Assignment → Check each line of the material below for "related" and copy those where it appears.
● ● ● ● ● ● ●
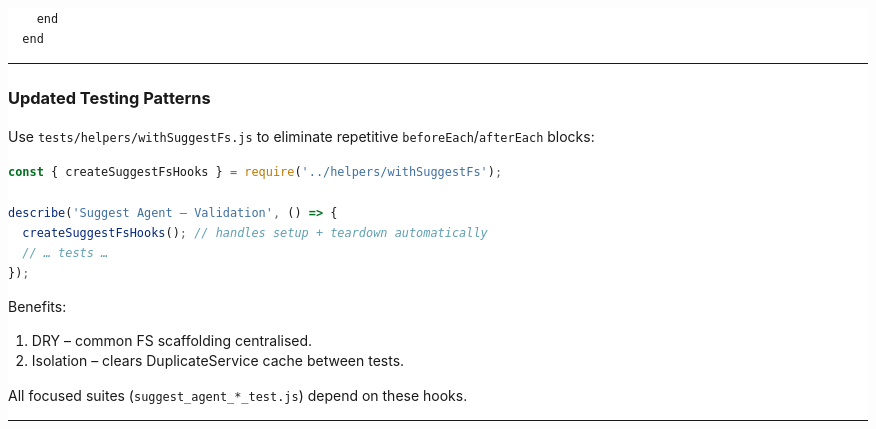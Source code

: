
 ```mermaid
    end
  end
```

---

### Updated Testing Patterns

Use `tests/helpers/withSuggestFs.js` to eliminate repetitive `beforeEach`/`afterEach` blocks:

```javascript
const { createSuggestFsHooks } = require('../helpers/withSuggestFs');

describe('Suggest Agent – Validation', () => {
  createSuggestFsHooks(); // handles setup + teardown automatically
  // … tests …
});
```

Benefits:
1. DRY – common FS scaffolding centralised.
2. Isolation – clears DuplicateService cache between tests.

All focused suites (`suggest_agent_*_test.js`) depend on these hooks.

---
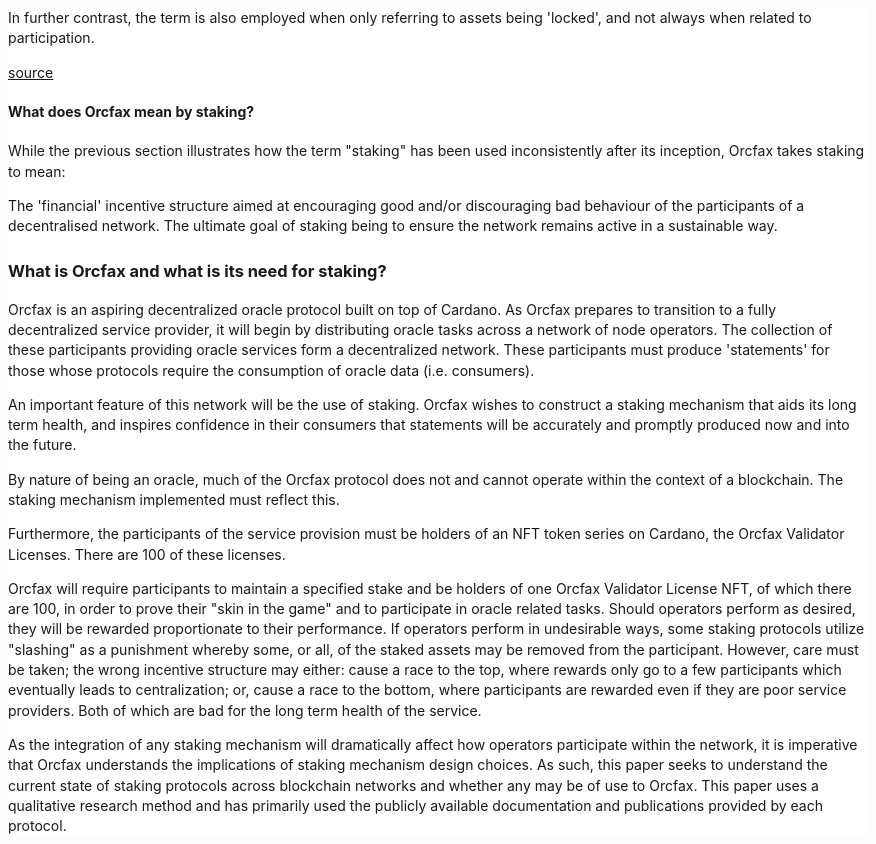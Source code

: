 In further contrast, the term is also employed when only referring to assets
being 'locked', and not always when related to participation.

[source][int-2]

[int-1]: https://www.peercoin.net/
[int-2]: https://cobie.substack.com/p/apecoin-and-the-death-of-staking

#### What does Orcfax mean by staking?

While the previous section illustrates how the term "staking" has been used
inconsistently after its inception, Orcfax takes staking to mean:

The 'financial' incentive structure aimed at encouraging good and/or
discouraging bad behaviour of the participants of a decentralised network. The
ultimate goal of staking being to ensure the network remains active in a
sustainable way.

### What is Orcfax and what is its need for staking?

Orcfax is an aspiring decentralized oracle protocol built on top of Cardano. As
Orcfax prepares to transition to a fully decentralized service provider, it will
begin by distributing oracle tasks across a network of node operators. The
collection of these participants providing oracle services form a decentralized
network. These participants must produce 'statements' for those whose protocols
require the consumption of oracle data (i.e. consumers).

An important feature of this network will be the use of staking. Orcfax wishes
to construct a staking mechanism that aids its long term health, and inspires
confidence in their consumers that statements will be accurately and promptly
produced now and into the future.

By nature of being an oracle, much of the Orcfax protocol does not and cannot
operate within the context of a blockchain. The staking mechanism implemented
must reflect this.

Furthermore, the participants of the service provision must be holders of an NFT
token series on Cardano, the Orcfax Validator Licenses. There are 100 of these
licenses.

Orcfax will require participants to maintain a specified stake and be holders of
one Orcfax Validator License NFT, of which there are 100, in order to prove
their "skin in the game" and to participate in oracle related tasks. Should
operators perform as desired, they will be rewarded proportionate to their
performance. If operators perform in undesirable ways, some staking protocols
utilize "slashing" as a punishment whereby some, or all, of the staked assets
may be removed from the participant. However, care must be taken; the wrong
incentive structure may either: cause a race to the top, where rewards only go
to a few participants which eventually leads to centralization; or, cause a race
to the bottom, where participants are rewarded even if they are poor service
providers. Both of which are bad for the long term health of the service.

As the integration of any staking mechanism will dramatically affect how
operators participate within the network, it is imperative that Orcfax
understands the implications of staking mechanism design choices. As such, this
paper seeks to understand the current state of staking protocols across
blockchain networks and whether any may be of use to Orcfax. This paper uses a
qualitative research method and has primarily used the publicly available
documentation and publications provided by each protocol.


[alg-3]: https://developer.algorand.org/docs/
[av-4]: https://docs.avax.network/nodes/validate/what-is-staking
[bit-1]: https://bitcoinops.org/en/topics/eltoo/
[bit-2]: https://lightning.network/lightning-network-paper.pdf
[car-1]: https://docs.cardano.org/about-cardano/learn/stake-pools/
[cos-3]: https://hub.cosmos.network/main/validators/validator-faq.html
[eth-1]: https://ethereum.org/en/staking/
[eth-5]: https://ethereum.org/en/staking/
● ● ● ● ● ● ●
Output for this exercise →
being 'locked', and not always when related to participation.
their "skin in the game" and to participate in oracle related tasks. Should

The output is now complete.